» **WORK INSTRUCTION**
Only some lines are wanted. Transcribe, exactly, the lines below from the line with "(comprimento, massa, tempo" up to and including the line with "Marina quer colocar".

######

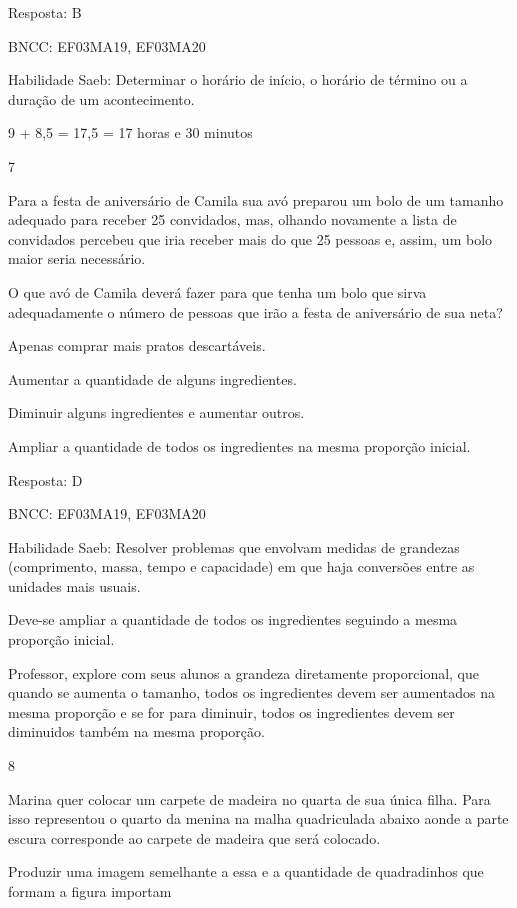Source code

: \begin{escolha}
Resposta: B

BNCC: EF03MA19, EF03MA20

Habilidade Saeb: Determinar o horário de início, o horário de término ou
a duração de um acontecimento.

9 + 8,5 = 17,5 = 17 horas e 30 minutos

\num{7}

Para a festa de aniversário de Camila sua avó preparou um bolo de um
tamanho adequado para receber 25 convidados, mas, olhando novamente a
lista de convidados percebeu que iria receber mais do que 25 pessoas e,
assim, um bolo maior seria necessário.

O que avó de Camila deverá fazer para que tenha um bolo que sirva
adequadamente o número de pessoas que irão a festa de aniversário de sua
neta?

\begin{escolha}
\item
  Apenas comprar mais pratos descartáveis.
\item
  Aumentar a quantidade de alguns ingredientes.
\item
  Diminuir alguns ingredientes e aumentar outros.
\item
  Ampliar a quantidade de todos os ingredientes na mesma proporção
  inicial.
\end{escolha}

Resposta: D

BNCC: EF03MA19, EF03MA20

Habilidade Saeb: Resolver problemas que envolvam medidas de grandezas
(comprimento, massa, tempo e capacidade) em que haja conversões entre as
unidades mais usuais.

Deve-se ampliar a quantidade de todos os ingredientes seguindo a mesma
proporção inicial.

Professor, explore com seus alunos a grandeza diretamente proporcional,
que quando se aumenta o tamanho, todos os ingredientes devem ser
aumentados na mesma proporção e se for para diminuir, todos os
ingredientes devem ser diminuidos também na mesma proporção.

\num{8}

Marina quer colocar um carpete de madeira no quarta de sua única filha.
Para isso representou o quarto da menina na malha quadriculada abaixo
aonde a parte escura corresponde ao carpete de madeira que será
colocado.

Produzir uma imagem semelhante a essa e a quantidade de quadradinhos que
formam a figura importam


\end{escolha}

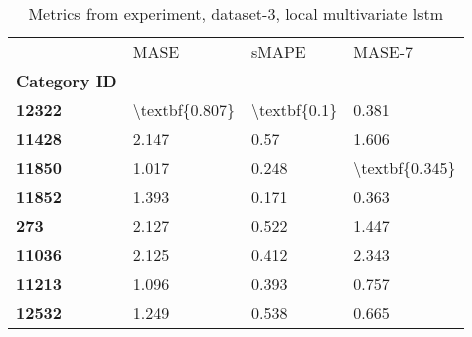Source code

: \begin{table}[h]
\centering
\caption{Metrics from experiment, dataset-3, local multivariate lstm}
\label{table:local-multivariate-lstm-dataset-3}
\begin{tabular}{llll}
\toprule
{} &            MASE &         sMAPE &          MASE-7 \\
\textbf{Category ID} &                 &               &                 \\
\midrule
\textbf{12322      } &  \textbackslash textbf\{0.807\} &  \textbackslash textbf\{0.1\} &           0.381 \\
\textbf{11428      } &           2.147 &          0.57 &           1.606 \\
\textbf{11850      } &           1.017 &         0.248 &  \textbackslash textbf\{0.345\} \\
\textbf{11852      } &           1.393 &         0.171 &           0.363 \\
\textbf{273        } &           2.127 &         0.522 &           1.447 \\
\textbf{11036      } &           2.125 &         0.412 &           2.343 \\
\textbf{11213      } &           1.096 &         0.393 &           0.757 \\
\textbf{12532      } &           1.249 &         0.538 &           0.665 \\
\bottomrule
\end{tabular}
\end{table}
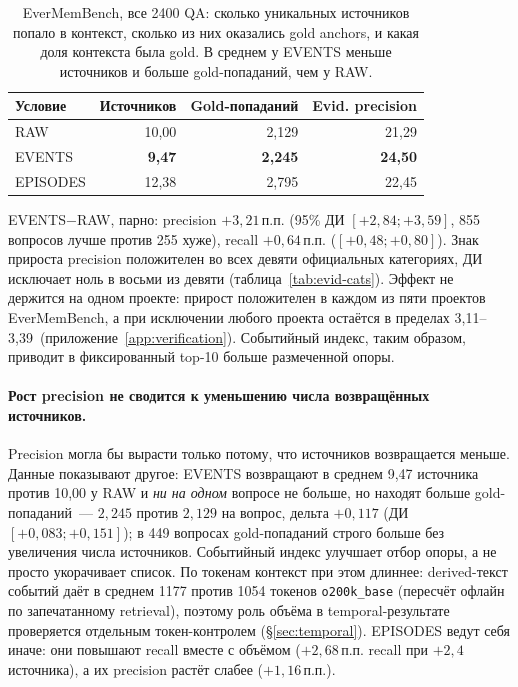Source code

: \documentclass[11pt,a4paper]{article}
\newcommand{\raw}{RAW}
\newcommand{\events}{EVENTS}
\newcommand{\episodes}{EPISODES}
\newcommand{\pp}{\,\text{п.п.}}
\begin{document}
\begin{table}[ht]
\centering\small
\begin{tabular}{lrrr}
\toprule
Условие & Источников & Gold-попаданий & Evid. precision\\
\midrule
\raw{}      & 10,00 & 2,129 & 21,29\\
\events{}   & \textbf{9,47} & \textbf{2,245} & \textbf{24,50}\\
\episodes{} & 12,38 & 2,795 & 22,45\\
\bottomrule
\end{tabular}
\caption{EverMemBench, все 2400 QA: сколько уникальных источников попало в
контекст, сколько из них оказались gold anchors, и какая доля контекста была
gold. В среднем у \events{} меньше источников и больше gold-попаданий, чем у \raw{}.}
\label{tab:delivery}
\end{table}

\events{}$-$\raw{}, парно: precision $+3{,}21\pp$ (95\% ДИ $[+2{,}84;+3{,}59]$,
855 вопросов лучше против 255 хуже), recall
$+0{,}64\pp$ ($[+0{,}48;+0{,}80]$). Знак прироста precision положителен во всех
девяти официальных категориях, ДИ исключает ноль в восьми из девяти
(таблица~\ref{tab:evid-cats}). Эффект не держится на одном проекте: прирост
положителен в каждом из пяти проектов EverMemBench, а при исключении любого
проекта остаётся в пределах 3,11--3,39\pp{} (приложение~\ref{app:verification}).
Событийный индекс, таким образом, приводит в фиксированный top-10 больше
размеченной опоры.

\paragraph{Рост precision не сводится к уменьшению числа возвращённых источников.}
Precision могла бы вырасти только потому, что источников возвращается меньше.
Данные показывают другое: \events{} возвращают в среднем 9,47 источника против
10,00 у \raw{} и \emph{ни на одном} вопросе не больше, но находят больше
gold-попаданий~--- $2{,}245$ против $2{,}129$ на вопрос, дельта $+0{,}117$ (ДИ
$[+0{,}083;+0{,}151]$); в 449 вопросах gold-попаданий строго больше без
увеличения числа источников. Событийный индекс улучшает отбор опоры, а не
просто укорачивает список. По токенам контекст при этом длиннее: derived-текст
событий даёт в среднем 1177 против 1054 токенов \texttt{o200k\_base} (пересчёт
офлайн по запечатанному retrieval), поэтому роль объёма в temporal-результате
проверяется отдельным токен-контролем (§\ref{sec:temporal}). \episodes{} ведут
себя иначе: они повышают recall вместе с объёмом ($+2{,}68\pp$ recall при $+2{,}4$
источника), а их precision растёт слабее ($+1{,}16\pp$).
\end{document}

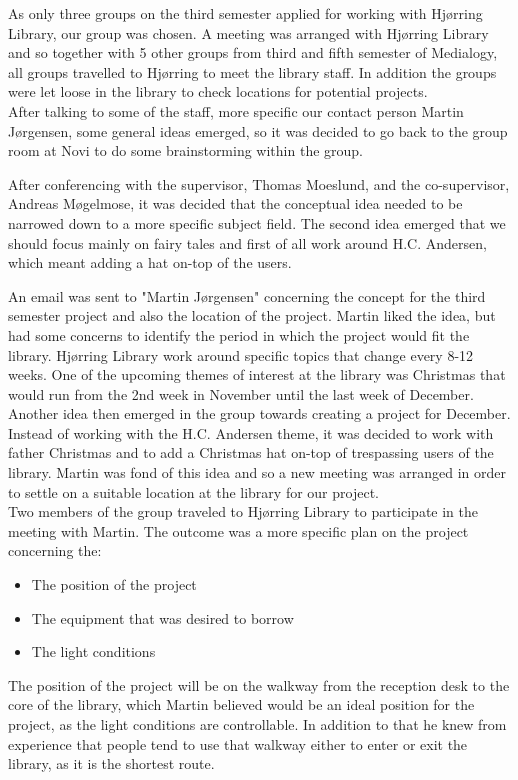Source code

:As only three groups on the third semester applied for working with Hjørring Library, our group was chosen. A meeting was arranged with Hjørring Library and so together with 5 other groups from third and fifth semester of Medialogy, all groups travelled to Hjørring to meet the library staff. In addition the groups were let loose in the library to check locations for potential projects.\\
After talking to some of the staff, more specific our contact person Martin Jørgensen, some general ideas emerged, so it was decided to go back to the group room at Novi to do some brainstorming within the group.


After conferencing with the supervisor, Thomas Moeslund, and the co-supervisor, Andreas Møgelmose, it was decided that the conceptual idea needed to be narrowed down to a more specific subject field. The second idea emerged that we should focus mainly on fairy tales and first of all work around H.C. Andersen, which meant adding a hat on-top of the users.

An email was sent to "Martin Jørgensen" concerning the concept for the third semester project and also the location of the project. Martin liked the idea, but had some concerns to identify the period in which the project would fit the library. Hjørring Library work around specific topics that change every 8-12 weeks. One of the upcoming themes of interest at the library was Christmas that would run from the 2nd week in November until the last week of December. Another idea then emerged in the group towards creating a project for December. Instead of working with the H.C. Andersen theme, it was decided to work with father Christmas and to add a Christmas hat on-top of trespassing users of the library. Martin was fond of this idea and so a new meeting was arranged in order to settle on a suitable location at the library for our project.\\
Two members of the group traveled to Hjørring Library to participate in the meeting with Martin. The outcome was a more specific plan on the project concerning the:

\begin{itemize}
\item The position of the project
\item The equipment that was desired to borrow
\item The light conditions
\end{itemize}

The position of the project will be on the walkway from the reception desk to the core of the library, which Martin believed would be an ideal position for the project, as the light conditions are controllable. In addition to that he knew from experience that people tend to use that walkway either to enter or exit the library, as it is the shortest route.

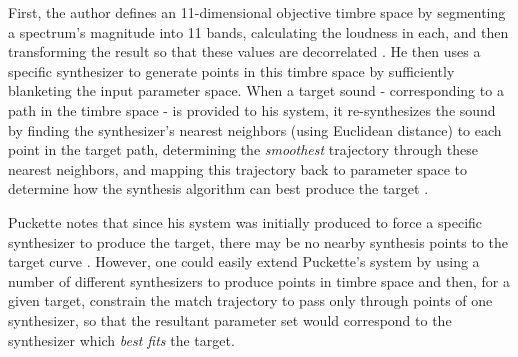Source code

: \documentclass[12pt]{report} 	%
\numberwithin{figure}{chapter}
\numberwithin{table}{chapter}
\numberwithin{equation}{chapter}
\begin{document}
\begin{flushleft}
First, the author defines an 11-dimensional objective timbre space by segmenting a spectrum's magnitude into 11 bands, calculating the loudness in each, and then transforming the result so that these values are decorrelated \cite[p. 1-2]{Puckette:2004zp}. He then uses a specific synthesizer to generate points in this timbre space by sufficiently blanketing the input parameter space. When a target sound - corresponding to a path in the timbre space - is provided to his system, it re-synthesizes the sound by finding the synthesizer's nearest neighbors (using Euclidean distance) to each point in the target path, determining the \textit{smoothest} trajectory through these nearest neighbors, and mapping this trajectory back to parameter space to determine how the synthesis algorithm can best produce the target \cite[p. 3]{Puckette:2004zp}. 

Puckette notes that since his system was initially produced to force a specific synthesizer to produce the target, there may be no nearby synthesis points to the target curve \cite[p. 3]{Puckette:2004zp}. However, one could easily extend Puckette's system by using a number of different synthesizers to produce points in timbre space and then, for a given target, constrain the match trajectory to pass only through points of one synthesizer, so that the resultant parameter set would correspond to the synthesizer which \textit{best fits} the target. 


\end{flushleft}
\end{document}
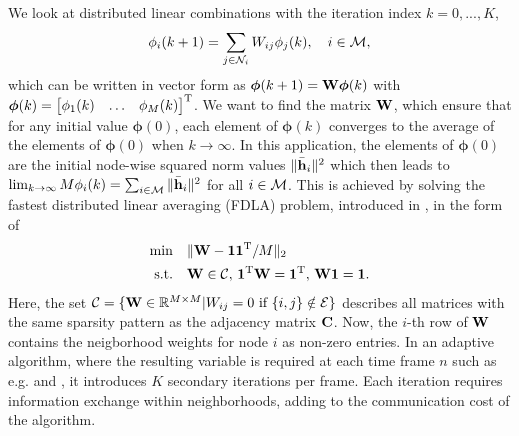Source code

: \documentclass{article}
\begin{document}
We look at distributed linear combinations with the iteration index \(k=0,...,K\),
\begin{equation}
    \phi_i({k+1}) = \sum_{j \in \mathcal{N}_i} W_{ij} \phi_j({k}),\quad i\in \mathcal{M},\label{eq:adaptivenormest:distlincomb}
\end{equation}
which can be written in vector form as \(\bm{\phi}({k+1}) = \bm{\mathrm{W}} \bm{\phi}({k})\) with \(\bm{\phi}(k) = \begin{bmatrix} \phi_1(k) & \ldots & \phi_M(k) \end{bmatrix}^{\mathrm{T}}\).
We want to find the matrix \(\bm{\mathrm{W}}\), which ensure that for any initial value \(\bm{\phi}({0})\), each element of \(\bm{\phi}({k})\) converges to the average of the elements of \(\bm{\phi}({0})\) when \(k \to \infty\).
In this application, the elements of \(\bm{\phi}(0)\) are the initial node-wise squared norm values \(\|\bar{\bm{\mathrm{h}}}_i\|^2\) which then leads to \(\lim_{k \to \infty} M \phi_i(k) = \sum_{i \in \mathcal{M}} \|\bar{\bm{\mathrm{h}}}_i\|^2\) for all \(i \in \mathcal{M}\).
This is achieved by solving the fastest distributed linear averaging (FDLA) problem, introduced in \cite{xiaoFastLinearIterations2004}, in the form of
\begin{equation}
    \begin{aligned}
        \min& \quad \| \bm{\mathrm{W}} - \bm{1}\bm{1}^{\mathrm{T}}/M\|_2\\
        \text{s.t.}& \quad \bm{\mathrm{W}} \in \mathcal{C},\, \bm{1}^{\mathrm{T}} \bm{\mathrm{W}} = \bm{1}^{\mathrm{T}},\, \bm{\mathrm{W}} \bm{1}= \bm{1}.
    \end{aligned}\label{eq:adaptivenormest:fdlaminprob}
\end{equation}
Here, the set \(\mathcal{C} = \{\bm{\mathrm{W}} \in \mathbb{R}^{M \times M} \vert W_{ij} = 0 \text{ if } \{i,j\} \notin \mathcal{E}\}\) describes all matrices with the same sparsity pattern as the adjacency matrix \(\bm{\mathrm{C}}\).
Now, the \(i\)-th row of \(\bm{\mathrm{W}}\) contains the neigborhood weights for node \(i\) as non-zero entries.
In an adaptive algorithm, where the resulting variable is required at each time frame \(n\) such as e.g. \cite{yuDistributedBlindSystem2014, liuDistributedBlindIdentification2016} and \cite{blochbergerDBSI}, it introduces \(K\) secondary iterations per frame.
Each iteration requires information exchange within neighborhoods, adding to the communication cost of the algorithm.
\end{document}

######

» **ANSWER SPACE**
(comprimento, massa, tempo e capacidade) em que haja conversões entre as
unidades mais usuais.

Deve-se ampliar a quantidade de todos os ingredientes seguindo a mesma
proporção inicial.

Professor, explore com seus alunos a grandeza diretamente proporcional,
que quando se aumenta o tamanho, todos os ingredientes devem ser
aumentados na mesma proporção e se for para diminuir, todos os
ingredientes devem ser diminuidos também na mesma proporção.

\num{8}

Marina quer colocar um carpete de madeira no quarta de sua única filha.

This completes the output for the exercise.